L’incontro di una mamma con il suo figlio a lungo atteso e sognato.
Questo articolo è una piccola perla: una pagina di diario di una mamma che va in Colombia per adottare un bambino. E’ un ricordo commosso e tenero. Il bambino, ora, è un simpaticissimo alunno della scuola FMA di Melzo.
Eccoci, dopo una lunghissima notte insonne, dopo giorni trascorsi a far giocare gli altri bambini del nostro residence sperando che le ore passassero in fretta, dopo mesi passati ad immaginarti e sognarti, siamo in un’aula dell’ICBF (il tribunale dei minori colombiano), due avvocati ci stanno spiegando tutta la trafila burocratica che dovremo affrontare dopo l’incontro con te… ma chi se ne frega in questo momento di sentenze, tribunali, atti e procure, non riesco a stare seduta, decido di alzarmi e inizio a preparare i palloncini e il gioco che ti abbiamo portato. Ad un tratto Olga, il nostro avvocato, si alza, indica la porta e ci dice: “Aspettate qui, sta arrivando”.

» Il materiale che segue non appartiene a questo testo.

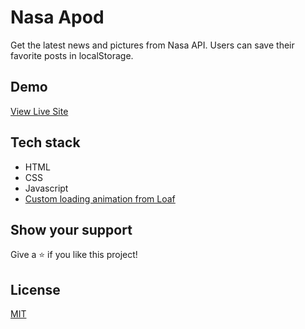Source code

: # Nasa Apod

Get the latest news and pictures from Nasa API. Users can save their favorite posts in localStorage.

## Demo

[View Live Site](https://nasa-apod-benz.netlify.app/)

## Tech stack

- HTML
- CSS
- Javascript
- [Custom loading animation from Loaf](https://getloaf.io/)

## Show your support

Give a ⭐️ if you like this project!

## License

[MIT](LICENSE)
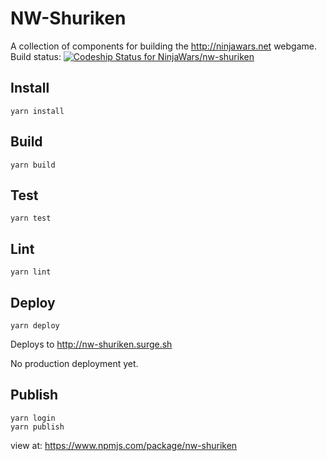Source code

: # NW-Shuriken

A collection of components for building the http://ninjawars.net webgame.
Build status: [![Codeship Status for NinjaWars/nw-shuriken](https://app.codeship.com/projects/f35d7e90-53f8-0137-2284-2234f27e740c/status?branch=master)](https://app.codeship.com/projects/340928)

## Install

    yarn install

## Build

    yarn build

## Test

    yarn test

## Lint

    yarn lint

## Deploy

    yarn deploy 

Deploys to http://nw-shuriken.surge.sh

No production deployment yet.

## Publish

    yarn login
    yarn publish

view at: https://www.npmjs.com/package/nw-shuriken

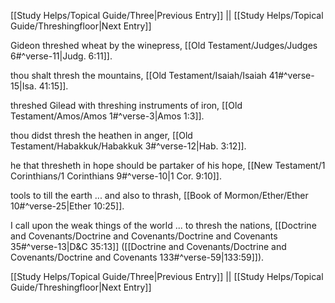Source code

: [[Study Helps/Topical Guide/Three|Previous Entry]]  ||  [[Study Helps/Topical Guide/Threshingfloor|Next Entry]]

 Gideon threshed wheat by the winepress, [[Old Testament/Judges/Judges 6#^verse-11|Judg. 6:11]].

 thou shalt thresh the mountains, [[Old Testament/Isaiah/Isaiah 41#^verse-15|Isa. 41:15]].

 threshed Gilead with threshing instruments of iron, [[Old Testament/Amos/Amos 1#^verse-3|Amos 1:3]].

 thou didst thresh the heathen in anger, [[Old Testament/Habakkuk/Habakkuk 3#^verse-12|Hab. 3:12]].

 he that thresheth in hope should be partaker of his hope, [[New Testament/1 Corinthians/1 Corinthians 9#^verse-10|1 Cor. 9:10]].

 tools to till the earth ... and also to thrash, [[Book of Mormon/Ether/Ether 10#^verse-25|Ether 10:25]].

 I call upon the weak things of the world ... to thresh the nations, [[Doctrine and Covenants/Doctrine and Covenants/Doctrine and Covenants 35#^verse-13|D&C 35:13]] ([[Doctrine and Covenants/Doctrine and Covenants/Doctrine and Covenants 133#^verse-59|133:59]]).

[[Study Helps/Topical Guide/Three|Previous Entry]]  ||  [[Study Helps/Topical Guide/Threshingfloor|Next Entry]]
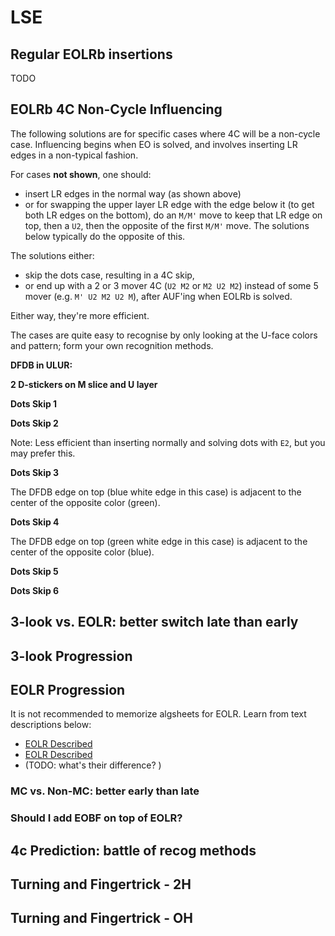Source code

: <script type="text/javascript" src="twistysim.js"></script>
<style type="text/css" rel="stylesheet">
/* modifies the opacity of the cube wireframe */
.ttk-shp-poly {
    stroke-opacity: 0.3;
}
</style>

# LSE

## Regular EOLRb insertions
TODO

<div id="lrMatchingCorners">
<script type="text/javascript">
  TTk.AlgorithmPuzzle(3)
    .size({width:400, height:400})
    .case("M' U2 M' U")
    ('#lrMatchingCorners');
</script>

## EOLRb 4C Non-Cycle Influencing

The following solutions are for specific cases where 4C will be a non-cycle case. Influencing begins when EO is solved, and involves inserting LR edges in a non-typical fashion. 

For cases **not shown**, one should:
- insert LR edges in the normal way (as shown above)
- or for swapping the upper layer LR edge with the edge below it (to get both LR edges on the bottom), do an `M/M'` move to keep that LR edge on top, then a `U2`, then the opposite of the first `M/M'` move. The solutions below typically do the opposite of this.

The solutions either:
- skip the dots case, resulting in a 4C skip,
- or end up with a 2 or 3 mover 4C (`U2 M2` or `M2 U2 M2`) instead of some 5 mover (e.g. `M' U2 M2 U2 M`), after AUF'ing when EOLRb is solved.

Either way, they're more efficient.

The cases are quite easy to recognise by only looking at the U-face colors and pattern; form your own recognition methods.

**DFDB in ULUR:**
<div id="dfdb_in_ulur">
<script type="text/javascript">
  TTk.AlgorithmPuzzle(3)
    .size({width:400, height:400})
    .case("M U2 M U' M2 U")
    ('#dfdb_in_ulur');
</script>

</div>

**2 D-stickers on M slice and U layer**
<div id="twoDstickersOnTop">
<script type="text/javascript">
  TTk.AlgorithmPuzzle(3)
    .size({width:400, height:400})
    .case("M U2 M U' M2' U M2' U2")
    ('#twoDstickersOnTop');
</script>

</div>

**Dots Skip 1**
<div id="dotsSkip1">
<script type="text/javascript">
  TTk.AlgorithmPuzzle(3)
    .size({width:400, height:400})
    .case("U' M' U2 M2 U2 M' U")
    ('#dotsSkip1');
</script>

</div>

**Dots Skip 2**
<div id="dotsSkip2">
<script type="text/javascript">
  TTk.AlgorithmPuzzle(3)
    .size({width:400, height:400})
    .case("U' M' U2 M2 U2 M' U M2")
    ('#dotsSkip2');
</script>

Note: Less efficient than inserting normally and solving dots with `E2`, but you may prefer this.
</div>

**Dots Skip 3**
<div id="dotsSkip3">
<script type="text/javascript">
  TTk.AlgorithmPuzzle(3)
    .size({width:400, height:400})
    .case("M U2 M U2 M2 U'")
    ('#dotsSkip3');
</script>

The DFDB edge on top (blue white edge in this case) is adjacent to the center of the opposite color (green).
</div>

**Dots Skip 4**
<div id="dotsSkip4">
<script type="text/javascript">
  TTk.AlgorithmPuzzle(3)
    .size({width:400, height:400})
    .case("M' U2 M U2 M2 U'")
    ('#dotsSkip4');
</script>

The DFDB edge on top (green white edge in this case) is adjacent to the center of the opposite color (blue).
</div>

**Dots Skip 5**
<div id="dotsSkip5">
<script type="text/javascript">
  TTk.AlgorithmPuzzle(3)
    .size({width:400, height:400})
    .case("M' U2 M U2 M2 U' M2")
    ('#dotsSkip5');
</script>

</div>

**Dots Skip 6**
<div id="dotsSkip6">
<script type="text/javascript">
  TTk.AlgorithmPuzzle(3)
    .size({width:400, height:400})
    .case("U M U2 M U2 M2 U' M2")
    ('#dotsSkip6');
</script>

</div>

## 3-look vs. EOLR: better switch late than early

## 3-look Progression

## EOLR Progression

It is not recommended to memorize algsheets for EOLR.
Learn from text descriptions below:

- [EOLR Described](https://docs.google.com/document/d/1dvGERLfN-0rVwN914HH1zRPHLfdM6d5rPfe0HxOMK08/edit)
- [EOLR Described](https://docs.google.com/document/d/1rb5M9_5CTlozLu9acFIgqq9LYYKaUdnMDX0vcLOURT4/edit])
- (TODO: what's their difference? )

### MC vs. Non-MC: better early than late

### Should I add EOBF on top of EOLR?

## 4c Prediction: battle of recog methods

## Turning and Fingertrick - 2H

## Turning and Fingertrick - OH
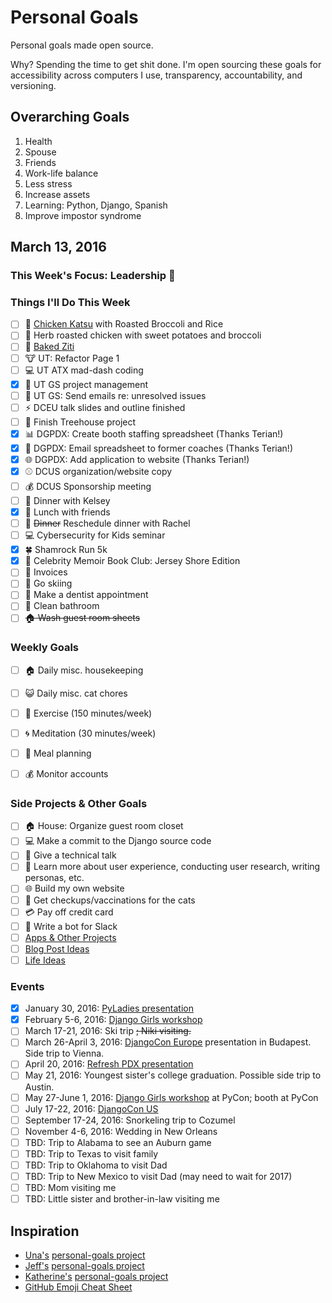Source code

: 
# Personal Goals

Personal goals made open source.

Why? Spending the time to get shit done. I'm open sourcing these goals for accessibility across computers I use, transparency, accountability, and versioning.

## Overarching Goals

1. Health
2. Spouse
2. Friends 
1. Work-life balance 
1. Less stress
1. Increase assets 
1. Learning: Python, Django, Spanish
3. Improve impostor syndrome

## March 13, 2016

### This Week's Focus: Leadership :raising_hand:

### Things I'll Do This Week

- [ ] :rice: [Chicken Katsu](http://allrecipes.com/recipe/72068/chicken-katsu/) with Roasted Broccoli and Rice 
- [ ] :chicken: Herb roasted chicken with sweet potatoes and broccoli 
- [ ] :tomato: [Baked Ziti](http://thepioneerwoman.com/cooking/baked-ziti/)  
- [ ] :cow: UT: Refactor Page 1 
- [ ] :computer: UT ATX mad-dash coding 
- [x] :file_folder: UT GS project management
- [ ] :email: UT GS: Send emails re: unresolved issues 
- [ ] :zap: DCEU talk slides and outline finished 
- [ ] :deciduous_tree: Finish Treehouse project
- [x] :bar_chart: DGPDX: Create booth staffing spreadsheet (Thanks Terian!)
- [x] :email: DGPDX: Email spreadsheet to former coaches (Thanks Terian!)
- [x] :globe_with_meridians: DGPDX: Add application to website (Thanks Terian!)
- [x] :baseball: DCUS organization/website copy
- [ ] :moneybag: DCUS Sponsorship meeting 
- [ ] :curry: Dinner with Kelsey
- [x] :stew: Lunch with friends
- [ ] :stew: ~~Dinner~~ Reschedule dinner with Rachel 
- [ ] :computer: Cybersecurity for Kids seminar 
- [x] :four_leaf_clover: Shamrock Run 5k 
- [x] :spaghetti: Celebrity Memoir Book Club: Jersey Shore Edition 
- [ ] :page_facing_up: Invoices 
- [ ] :ski: Go skiing 
- [ ] :date: Make a dentist appointment 
- [ ] :toilet: Clean bathroom 
- [ ] ~~:house: Wash guest room sheets~~

### Weekly Goals 

- [ ] :house: Daily misc. housekeeping 
- [ ] :smiley_cat: Daily misc. cat chores 
- [ ] :shoe: Exercise (150 minutes/week) 
- [ ] :cyclone: Meditation (30 minutes/week) 
- [ ] :fork_and_knife: Meal planning 
- [ ] :moneybag: Monitor accounts 


### Side Projects & Other Goals

- [ ] :house: House: Organize guest room closet
- [ ] :computer: Make a commit to the Django source code 
- [ ] :wrench: Give a technical talk 
- [ ] :dancers: Learn more about user experience, conducting user research, writing personas, etc. 
- [ ] :globe_with_meridians: Build my own website
- [ ] :syringe: Get checkups/vaccinations for the cats 
- [ ] :credit_card: Pay off credit card 
- [ ] :older_woman: Write a bot for Slack 
- [ ] [Apps & Other Projects](ideas/app-ideas.md)
- [ ] [Blog Post Ideas](ideas/blog-ideas.md)
- [ ] [Life Ideas](ideas/life-ideas.md)

### Events 
- [x] January 30, 2016: [PyLadies presentation](https://www.youtube.com/watch?v=OAQAXVU1jIo)
- [x] February 5-6, 2016: [Django Girls workshop](https://djangogirls.org/portland/)
- [ ] March 17-21, 2016: Ski trip ~~; Niki visiting.~~
- [ ] March 26-April 3, 2016: [DjangoCon Europe](https://djangocon.eu/) presentation in Budapest. Side trip to Vienna. 
- [ ] April 20, 2016: [Refresh PDX presentation](http://rfrshpdx.org/jane-austen-on-python-tips-from-an-english-major-on-writing-better-code/)
- [ ] May 21, 2016: Youngest sister's college graduation. Possible side trip to Austin. 
- [ ] May 27-June 1, 2016: [Django Girls workshop](https://djangogirls.org/pycon/) at PyCon; booth at PyCon
- [ ] July 17-22, 2016: [DjangoCon US](https://2016.djangocon.us/) 
- [ ] September 17-24, 2016: Snorkeling trip to Cozumel 
- [ ] November 4-6, 2016: Wedding in New Orleans
- [ ] TBD: Trip to Alabama to see an Auburn game 
- [ ] TBD: Trip to Texas to visit family 
- [ ] TBD: Trip to Oklahoma to visit Dad 
- [ ] TBD: Trip to New Mexico to visit Dad (may need to wait for 2017) 
- [ ] TBD: Mom visiting me 
- [ ] TBD: Little sister and brother-in-law visiting me 

## Inspiration

- [Una's](https://github.com/una) [personal-goals project](https://github.com/una/personal-goals)
- [Jeff's](https://github.com/jefftriplett) [personal-goals project](https://github.com/jefftriplett/personal-goals) 
- [Katherine's](https://github.com/KatherineMichel) [personal-goals project](https://github.com/KatherineMichel/personal-goals)
- [GitHub Emoji Cheat Sheet](http://www.emoji-cheat-sheet.com/)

Aspettate qui? Ma è impazzita? Io non riesco più ad aspettarti! La seguo e ti vedo arrivare accompagnato dalla tua psicologa e dalla tua assistente sociale. Ma quanto sei bello? Gli occhi impauriti, l’espressione di chi non capisce cosa gli stia succedendo, mi vedi, mi guardi, mi sorridi e mi dici recitando a memoria: “Hola mama yo soy Pedro” e poi, dimenticando tutto quello che ti avevano insegnato e che dovevi fare in questo momento, corri verso il gioco ed i palloncini, mi guardi ancora e con lo sguardo da furbetto aggiungi: “Ehi mama jugamos?”. In tutti i corsi ci avevano detto di non illuderci, ci avresti chiamati “mamma e papà” solo perché qualcuno ti aveva detto di chiamarci così, tu non sapevi nemmeno cosa fossero una mamma ed un papà, adesso mi chiedo se psicologi ed operatori del settore abbiano mai vissuto in prima persona questo momento.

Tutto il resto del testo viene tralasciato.